## Material provided
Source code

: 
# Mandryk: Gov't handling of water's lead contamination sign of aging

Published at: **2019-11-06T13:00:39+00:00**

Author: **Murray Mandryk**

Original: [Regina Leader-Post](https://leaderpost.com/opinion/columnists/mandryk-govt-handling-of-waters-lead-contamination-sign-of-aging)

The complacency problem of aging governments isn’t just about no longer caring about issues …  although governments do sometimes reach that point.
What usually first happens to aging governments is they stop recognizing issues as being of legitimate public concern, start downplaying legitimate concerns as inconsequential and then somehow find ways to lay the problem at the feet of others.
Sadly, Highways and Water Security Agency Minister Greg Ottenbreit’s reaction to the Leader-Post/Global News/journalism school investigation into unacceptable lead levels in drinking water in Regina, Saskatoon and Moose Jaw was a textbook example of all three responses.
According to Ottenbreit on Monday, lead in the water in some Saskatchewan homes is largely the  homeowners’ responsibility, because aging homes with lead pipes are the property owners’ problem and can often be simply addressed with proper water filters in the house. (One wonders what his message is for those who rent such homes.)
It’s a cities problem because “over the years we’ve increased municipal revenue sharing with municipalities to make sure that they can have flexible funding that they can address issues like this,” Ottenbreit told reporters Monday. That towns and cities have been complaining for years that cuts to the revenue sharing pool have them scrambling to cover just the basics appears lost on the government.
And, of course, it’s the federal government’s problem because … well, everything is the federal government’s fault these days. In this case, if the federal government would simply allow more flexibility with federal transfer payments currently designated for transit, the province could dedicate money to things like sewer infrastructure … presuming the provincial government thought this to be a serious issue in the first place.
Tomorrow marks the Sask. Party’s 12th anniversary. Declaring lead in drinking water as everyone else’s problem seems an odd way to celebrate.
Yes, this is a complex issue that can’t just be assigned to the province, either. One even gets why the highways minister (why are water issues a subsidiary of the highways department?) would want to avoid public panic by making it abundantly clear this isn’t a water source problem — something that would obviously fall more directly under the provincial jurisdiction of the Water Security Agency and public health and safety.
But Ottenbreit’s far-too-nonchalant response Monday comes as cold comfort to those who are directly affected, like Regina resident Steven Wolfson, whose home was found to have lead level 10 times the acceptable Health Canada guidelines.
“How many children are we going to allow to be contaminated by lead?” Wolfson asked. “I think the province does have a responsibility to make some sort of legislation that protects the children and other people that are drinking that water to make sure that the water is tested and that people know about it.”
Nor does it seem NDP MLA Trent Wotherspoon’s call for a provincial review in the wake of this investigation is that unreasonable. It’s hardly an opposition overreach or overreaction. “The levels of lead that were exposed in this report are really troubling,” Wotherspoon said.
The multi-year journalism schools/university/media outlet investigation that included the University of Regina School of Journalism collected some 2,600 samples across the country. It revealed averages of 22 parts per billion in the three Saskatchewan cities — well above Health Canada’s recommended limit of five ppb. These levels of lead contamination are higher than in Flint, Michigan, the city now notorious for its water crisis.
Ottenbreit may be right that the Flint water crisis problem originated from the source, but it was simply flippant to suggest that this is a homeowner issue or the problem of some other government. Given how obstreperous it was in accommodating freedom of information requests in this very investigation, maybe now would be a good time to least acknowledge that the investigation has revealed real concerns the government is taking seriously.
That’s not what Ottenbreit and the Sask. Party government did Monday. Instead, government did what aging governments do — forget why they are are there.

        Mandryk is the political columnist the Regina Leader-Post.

## Work to complete
The task requires that all the material be restated word for word.

## Solution for this problem
Source code

: 
# Mandryk: Gov't handling of water's lead contamination sign of aging

Published at: **2019-11-06T13:00:39+00:00**

Author: **Murray Mandryk**

Original: [Regina Leader-Post](https://leaderpost.com/opinion/columnists/mandryk-govt-handling-of-waters-lead-contamination-sign-of-aging)

The complacency problem of aging governments isn’t just about no longer caring about issues …  although governments do sometimes reach that point.
What usually first happens to aging governments is they stop recognizing issues as being of legitimate public concern, start downplaying legitimate concerns as inconsequential and then somehow find ways to lay the problem at the feet of others.
Sadly, Highways and Water Security Agency Minister Greg Ottenbreit’s reaction to the Leader-Post/Global News/journalism school investigation into unacceptable lead levels in drinking water in Regina, Saskatoon and Moose Jaw was a textbook example of all three responses.
According to Ottenbreit on Monday, lead in the water in some Saskatchewan homes is largely the  homeowners’ responsibility, because aging homes with lead pipes are the property owners’ problem and can often be simply addressed with proper water filters in the house. (One wonders what his message is for those who rent such homes.)
It’s a cities problem because “over the years we’ve increased municipal revenue sharing with municipalities to make sure that they can have flexible funding that they can address issues like this,” Ottenbreit told reporters Monday. That towns and cities have been complaining for years that cuts to the revenue sharing pool have them scrambling to cover just the basics appears lost on the government.
And, of course, it’s the federal government’s problem because … well, everything is the federal government’s fault these days. In this case, if the federal government would simply allow more flexibility with federal transfer payments currently designated for transit, the province could dedicate money to things like sewer infrastructure … presuming the provincial government thought this to be a serious issue in the first place.
Tomorrow marks the Sask. Party’s 12th anniversary. Declaring lead in drinking water as everyone else’s problem seems an odd way to celebrate.
Yes, this is a complex issue that can’t just be assigned to the province, either. One even gets why the highways minister (why are water issues a subsidiary of the highways department?) would want to avoid public panic by making it abundantly clear this isn’t a water source problem — something that would obviously fall more directly under the provincial jurisdiction of the Water Security Agency and public health and safety.
But Ottenbreit’s far-too-nonchalant response Monday comes as cold comfort to those who are directly affected, like Regina resident Steven Wolfson, whose home was found to have lead level 10 times the acceptable Health Canada guidelines.
“How many children are we going to allow to be contaminated by lead?” Wolfson asked. “I think the province does have a responsibility to make some sort of legislation that protects the children and other people that are drinking that water to make sure that the water is tested and that people know about it.”
Nor does it seem NDP MLA Trent Wotherspoon’s call for a provincial review in the wake of this investigation is that unreasonable. It’s hardly an opposition overreach or overreaction. “The levels of lead that were exposed in this report are really troubling,” Wotherspoon said.
The multi-year journalism schools/university/media outlet investigation that included the University of Regina School of Journalism collected some 2,600 samples across the country. It revealed averages of 22 parts per billion in the three Saskatchewan cities — well above Health Canada’s recommended limit of five ppb. These levels of lead contamination are higher than in Flint, Michigan, the city now notorious for its water crisis.
Ottenbreit may be right that the Flint water crisis problem originated from the source, but it was simply flippant to suggest that this is a homeowner issue or the problem of some other government. Given how obstreperous it was in accommodating freedom of information requests in this very investigation, maybe now would be a good time to least acknowledge that the investigation has revealed real concerns the government is taking seriously.
That’s not what Ottenbreit and the Sask. Party government did Monday. Instead, government did what aging governments do — forget why they are are there.

        Mandryk is the political columnist the Regina Leader-Post.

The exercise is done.